4.2. Privacy Policy. The Privacy Policy applies only to the System and does not apply to any third party website or service linked to the System.

(a)  Personal identifiable information.  When a user registers a new account with Vendor, the system asks for first and last name, e-mail address, password, locale and time zone information. Name helps to personalize your experience. E-mail address is used as a unique user identifier and for communication with the user. Locale and time zone information is used by the system to present numbers and dates in an appropriate format.  Due to various data integrity constraints user account cannot be deleted, but it can be cleared from any personally identifiable information upon request.

(b)  Sharing personally identifiable information.  We will never pass your personal information to third parties and we will not use your name in marketing statements without your permission.

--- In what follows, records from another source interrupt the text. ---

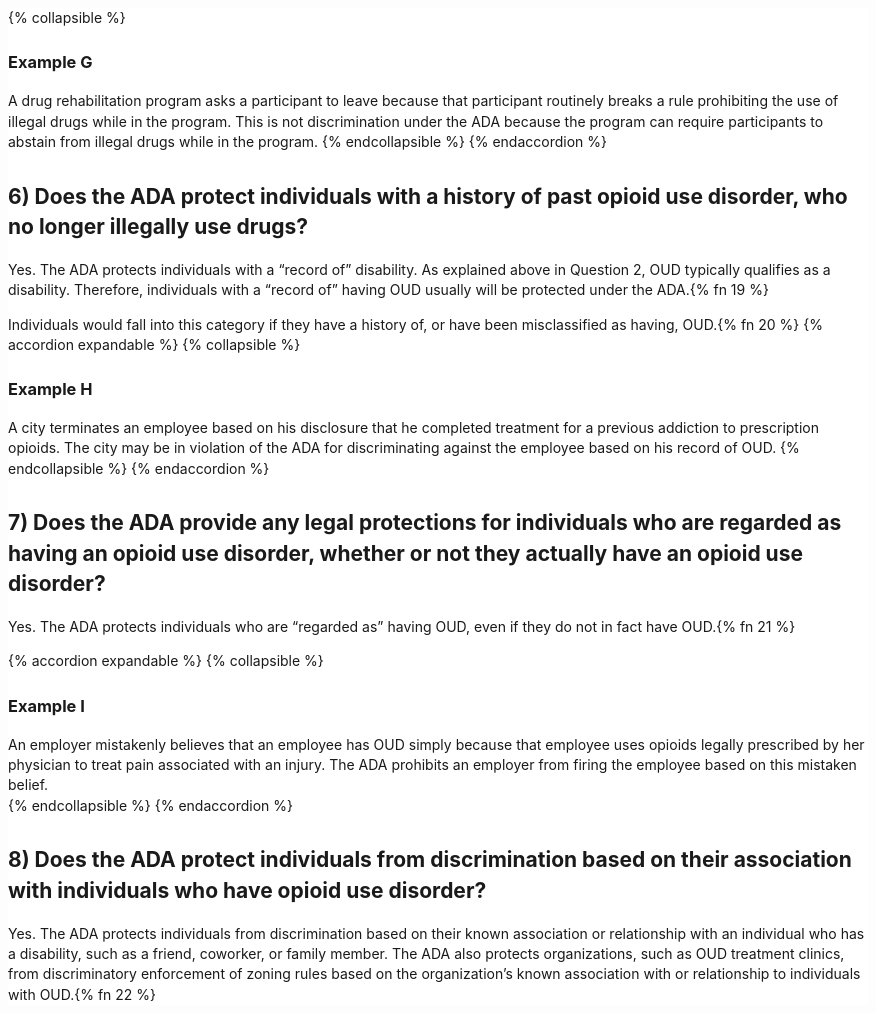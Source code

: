 {% collapsible %}
### Example G
A drug rehabilitation program asks a participant to leave because that participant routinely
breaks a rule prohibiting the use of illegal drugs while in the program. This is not
discrimination under the ADA because the program can require participants to abstain from
illegal drugs while in the program.
{% endcollapsible %}
{% endaccordion %}

## 6) Does the ADA protect individuals with a history of past opioid use disorder, who no longer illegally use drugs?

Yes. The ADA protects individuals with a “record of” disability. As explained above in Question
2, OUD typically qualifies as a disability. Therefore, individuals with a “record of” having OUD
usually will be protected under the ADA.{% fn 19 %}

Individuals would fall into this category if they have a history of, or have been misclassified as having, OUD.{% fn 20 %}
{% accordion expandable %}
{% collapsible %}
### Example H
A city terminates an employee based on his disclosure that he completed treatment for a
previous addiction to prescription opioids. The city may be in violation of the ADA for
discriminating against the employee based on his record of OUD.
{% endcollapsible %}
{% endaccordion %}

## 7) Does the ADA provide any legal protections for individuals who are regarded as having an opioid use disorder, whether or not they actually have an opioid use disorder?

Yes. The ADA protects individuals who are “regarded as” having OUD, even if they do not in
fact have OUD.{% fn 21 %}  

{% accordion expandable %}
{% collapsible %}
### Example I
An employer mistakenly believes that an employee has OUD simply because that employee
uses opioids legally prescribed by her physician to treat pain associated with an injury. The
ADA prohibits an employer from firing the employee based on this mistaken belief.  
{% endcollapsible %}
{% endaccordion %}

## 8) Does the ADA protect individuals from discrimination based on their association with individuals who have opioid use disorder?  
Yes. The ADA protects individuals from discrimination based on their known association or
relationship with an individual who has a disability, such as a friend, coworker, or family
member. The ADA also protects organizations, such as OUD treatment clinics, from
discriminatory enforcement of zoning rules based on the organization’s known association with
or relationship to individuals with OUD.{% fn 22 %}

(c)  Cookies.  Cookies are used for authentication, keeping certain user preferences and tracking user movements around the site.  No cookies, however, contain personally identifiable information.

4.3. Data Accuracy. Vendor will have no responsibility or liability for the accuracy of data uploaded to the System by Customer, including without limitation Customer Data and any other data uploaded by Users.

4.4.  Data Retention & Deletion

(a) Data Retention.  Customers are responsible for understanding and implementing their data retention and deletion requirements related to the data they upload to System. 

(b) Data Deletion. Customers may delete their data at any time and primary instances of their data in production systems will be erased immediately, however, since backups are kept for 6 months, it may take up to 6 months for their data to be completely purged from the backup systems after it has been deleted.

(c) Deleted Records.  Deleted Records are moved to the Recycle Bin, kept there for 30 days and then purged automatically.  Records may be purged from the Recycle Bin manually at any time.

(d) Expired databases.  A database is considered ‘expired’ when the subscription is cancelled.  Access will be blocked to expired databases.  Expired paid databases are securely kept in locked stage until being deleted by a database owner or administrator.  Database administrators are provided with all the means to delete a database at any time, before or after its expiration.

(e) Deleted Databases.  Databases that are deleted by their owners or administrators will disappear from users’ reach immediately and will be physically deleted from the global databased within 30 days.

(f) Backups.  All types of data deleted from online databases (from individual records to whole databases) will reside in system backups for 6 months.  It will not be restored back to production systems, except for certain rare instances such as the need to recover from a natural disaster or serious security breach.  In such cases, some of deleted data instances may be restored from backups, but Vendor will immediately take all necessary steps to honor the initial request to delete and erase the primary instance of the data again.

4.5 Personnel Access. A small team of operations personnel have administrative access to the infrastructure where System is hosted.  Additionally, developers occasionally require a read-only access to the database metadata to troubleshoot problems.  Support personnel does not have access to customer databases unless they are invited or authorized by Customer.